Diplomats of South Korea and Japan held working-level talks in Seoul on Thursday to discuss a protracted row surrounding the issue of Tokyo's wartime forced labor, the foreign ministry said.

Kim Jung-han, director-general for Asia and Pacific affairs, met with his Japanese counterpart, Shigeki Takizaki, who arrived in Seoul earlier in the day for the talks. The two last held talks in San Francisco in January.

"We will discuss various things between the two countries," Takizaki told reporters as he entered the foreign ministry building, adding that the new coronavirus could also be on the agenda.

Seoul and Tokyo have held a series of talks to resolve the row that intensified after Japan imposed export restrictions against Seoul last year in protest of South Korean court rulings that ordered Japanese firms to compensate victims of wartime forced labor.

But little progress has been made as the two sides remain far apart. South Korea wants Japan to retract the export controls, saying that the wartime issues cannot proceed without respecting the top court's decisions on the victims.

Japan has insisted all reparation issues regarding the 1910-45 colonial period were settled in a 1965 accord that normalized their ties.

During a press conference earlier in the day, Foreign Minister Kang Kyung-wha warned that Seoul could revive its now-suspended decision to end a military intelligence-sharing pact with Japan unless Tokyo does withdraws the export restrictions.

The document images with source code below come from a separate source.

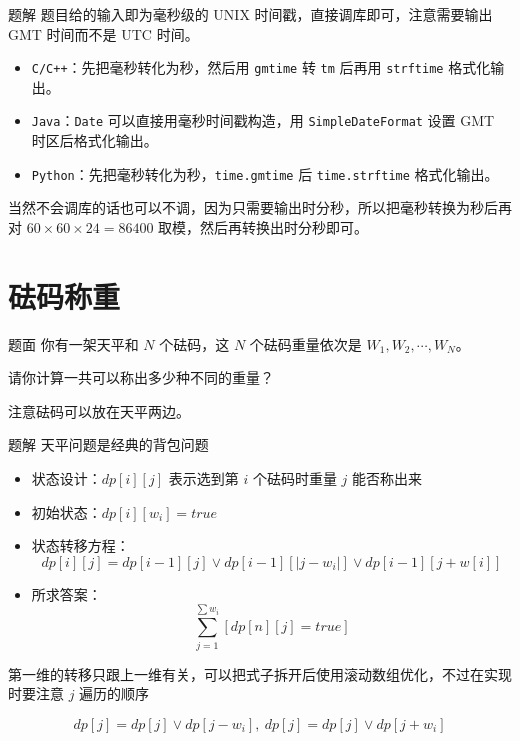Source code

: \documentclass{pptt}
\begin{document}
\begin{frame}{题解}
    题目给的输入即为毫秒级的 UNIX 时间戳，直接调库即可，注意需要输出 GMT 时间而不是 UTC 时间。

    \begin{itemize}
        \item \texttt{C/C++}：先把毫秒转化为秒，然后用 \texttt{gmtime} 转 \texttt{tm} 后再用 \texttt{strftime} 格式化输出。
        \item \texttt{Java}：\texttt{Date} 可以直接用毫秒时间戳构造，用 \texttt{SimpleDateFormat} 设置 GMT 时区后格式化输出。
        \item \texttt{Python}：先把毫秒转化为秒，\texttt{time.gmtime} 后 \texttt{time.strftime} 格式化输出。
    \end{itemize}

    当然不会调库的话也可以不调，因为只需要输出时分秒，所以把毫秒转换为秒后再对 $60 \times 60 \times 24=86400$ 取模，然后再转换出时分秒即可。
\end{frame}

\section{砝码称重}

\begin{frame}{题面}
    你有一架天平和 $N$ 个砝码，这 $N$ 个砝码重量依次是 $W_1,W_2,\cdots,W_N$。

    请你计算一共可以称出多少种不同的重量？

    注意砝码可以放在天平两边。
\end{frame}

\begin{frame}{题解}
    天平问题是经典的背包问题

    \begin{itemize}
        \item 状态设计：$dp[i][j]$ 表示选到第 $i$ 个砝码时重量 $j$ 能否称出来
        \item 初始状态：$dp[i][w_i]=true$
        \item 状态转移方程：$$dp[i][j]=dp[i-1][j] \lor dp[i-1][|j-w_i|] \lor dp[i-1][j+w[i]]$$
        \item 所求答案：$$\sum_{j=1}^{\sum w_i}[dp[n][j]=true]$$
    \end{itemize}

    第一维的转移只跟上一维有关，可以把式子拆开后使用滚动数组优化，不过在实现时要注意 $j$ 遍历的顺序

    $$dp[j]=dp[j] \lor dp[j-w_i],~dp[j]=dp[j] \lor dp[j+w_i]$$
\end{frame}
\end{document}
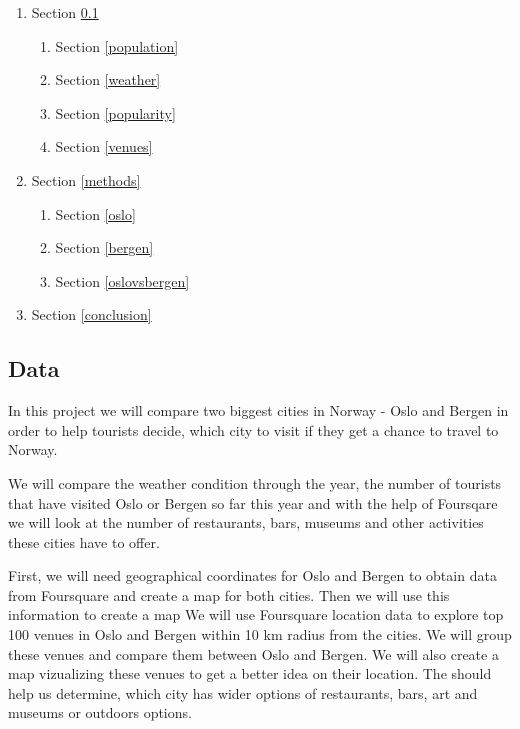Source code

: \documentclass[11pt]{article}
\providecommand{\tightlist}{%
      \setlength{\itemsep}{0pt}\setlength{\parskip}{0pt}}
\begin{document}
\begin{enumerate}
\def\labelenumi{\arabic{enumi}.}
\tightlist
\item
  Section \ref{data}

  \begin{enumerate}
  \def\labelenumii{\arabic{enumii}.}
  \tightlist
  \item
    Section \ref{population}
  \item
    Section \ref{weather}
  \item
    Section \ref{popularity}
  \item
    Section \ref{venues}
  \end{enumerate}
\item
  Section \ref{methods}

  \begin{enumerate}
  \def\labelenumii{\arabic{enumii}.}
  \tightlist
  \item
    Section \ref{oslo}
  \item
    Section \ref{bergen}
  \item
    Section \ref{oslovsbergen}
  \end{enumerate}
\item
  Section \ref{conclusion}
\end{enumerate}

    \hypertarget{data}{%
\subsection{Data }\label{data}}

In this project we will compare two biggest cities in Norway - Oslo and
Bergen in order to help tourists decide, which city to visit if they get
a chance to travel to Norway.

We will compare the weather condition through the year, the number of
tourists that have visited Oslo or Bergen so far this year and with the
help of Foursqare we will look at the number of restaurants, bars,
museums and other activities these cities have to offer.

First, we will need geographical coordinates for Oslo and Bergen to
obtain data from Foursquare and create a map for both cities. Then we
will use this information to create a map We will use Foursquare
location data to explore top 100 venues in Oslo and Bergen within 10 km
radius from the cities. We will group these venues and compare them
between Oslo and Bergen. We will also create a map vizualizing these
venues to get a better idea on their location. The should help us
determine, which city has wider options of restaurants, bars, art and
museums or outdoors options.
\end{document}
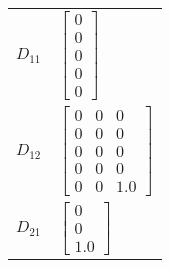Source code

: \begin{tabular}{cl}
 $D_{11}$ & $\left[\begin{matrix}0\\0\\0\\0\\0\end{matrix}\right]$                                                                                                                                          \\
 $D_{12}$ & $\left[\begin{matrix}0 & 0 & 0\\0 & 0 & 0\\0 & 0 & 0\\0 & 0 & 0\\0 & 0 & 1.0\end{matrix}\right]$                                                                                                \\
 $D_{21}$ & $\left[\begin{matrix}0\\0\\1.0\end{matrix}\right]$                                                                                                                                              \\
\hline
\end{tabular}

The South had earlier decided to terminate the General Security of Military Information Agreement (GSOMIA) in a tit-for-tat move against the export curbs but put the termination decision on hold at the last minute in November after Japan agreed to resolve the row through negotiations.

Kang also made it clear that the government is not in the position to intervene in or predict the victims' plan to liquidate Japanese firms' local assets as a way to get compensation, but has to prepare for every possible scenario.

"If the assets were liquidated, the government's diplomatic strategy and response cannot help but change," she said. (Yonhap)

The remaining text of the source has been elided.